L'aspect économique de la révolution

Malgré les sanctions occidentales, l'Iran a réussi à construire une économie respectable, basée sur l'autarcie. Le leitmotiv de l'économie iranienne est moquavemati - résistance. Selon lui, l'unité sociale du pays et la prise en charge des pauvres sont les priorités de l'économie - les niveaux local, régional et national n'interviennent qu'ensuite, l'économie mondiale globalisée ne venant qu'en dernier lieu. L'aviation civile compte plus de 175 avions et le pays est aujourd'hui l'un des 10 plus grands producteurs d'acier au monde, apprécié non seulement pour son pétrole, mais aussi pour d'autres ressources minérales et naturelles. Ses principaux partenaires commerciaux sont la Chine (30% du volume du commerce extérieur), mais le commerce avec l'Afrique est également en forte croissance. L'Iran fait également du commerce avec les Etats-Unis, mais il s'agit d'un marché négligeable. Alors que sous Rouhani, l'Iran était très soucieux d'un dégel avec l'Occident, Ebrahim Raisi, un adversaire résolu des États-Unis, est revenu au pouvoir en août 2021.

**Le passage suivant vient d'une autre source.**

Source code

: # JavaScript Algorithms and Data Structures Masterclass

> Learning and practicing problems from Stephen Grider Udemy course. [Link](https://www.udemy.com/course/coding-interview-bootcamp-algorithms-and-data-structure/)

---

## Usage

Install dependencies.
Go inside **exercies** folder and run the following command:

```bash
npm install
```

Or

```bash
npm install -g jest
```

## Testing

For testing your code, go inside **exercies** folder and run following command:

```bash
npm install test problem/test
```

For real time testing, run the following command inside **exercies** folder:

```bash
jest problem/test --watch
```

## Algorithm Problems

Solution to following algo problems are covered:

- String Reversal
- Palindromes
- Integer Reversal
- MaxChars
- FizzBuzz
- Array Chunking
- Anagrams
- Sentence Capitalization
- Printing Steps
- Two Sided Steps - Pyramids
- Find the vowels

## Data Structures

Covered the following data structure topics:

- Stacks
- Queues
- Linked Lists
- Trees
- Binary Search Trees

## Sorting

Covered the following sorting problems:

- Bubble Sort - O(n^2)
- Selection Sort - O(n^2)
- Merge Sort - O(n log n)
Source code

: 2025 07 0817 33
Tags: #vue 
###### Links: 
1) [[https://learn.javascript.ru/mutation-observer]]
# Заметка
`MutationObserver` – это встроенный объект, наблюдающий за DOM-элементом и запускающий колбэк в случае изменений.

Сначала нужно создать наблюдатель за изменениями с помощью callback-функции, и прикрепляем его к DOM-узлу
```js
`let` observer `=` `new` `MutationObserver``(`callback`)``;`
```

Par conséquent, l'intérêt de l'Iran pour un nouvel accord nucléaire - les Etats-Unis ont dénoncé unilatéralement le dernier accord conclu sous Trump - et pour la fin des sanctions de l'Occident, dont l'économie est de plus en plus insignifiante, est faible. Les Iraniens se tournent plutôt vers l'Est, en direction de l'Eurasie : un accord de libre-échange couvrant plus de 7500 biens a été conclu fin 2022. Pour relier la Russie, l'Iran et l'Inde, il est prévu de construire une voie ferrée supplémentaire pour le corridor de transport nord-sud, ainsi qu'un canal reliant la mer Caspienne au golfe Persique. Comme nous pouvons le constater, il faut compter avec l'Iran dans notre monde de plus en plus multipolaire - en tout cas comme puissance régionale, voire comme pôle de puissance à part entière.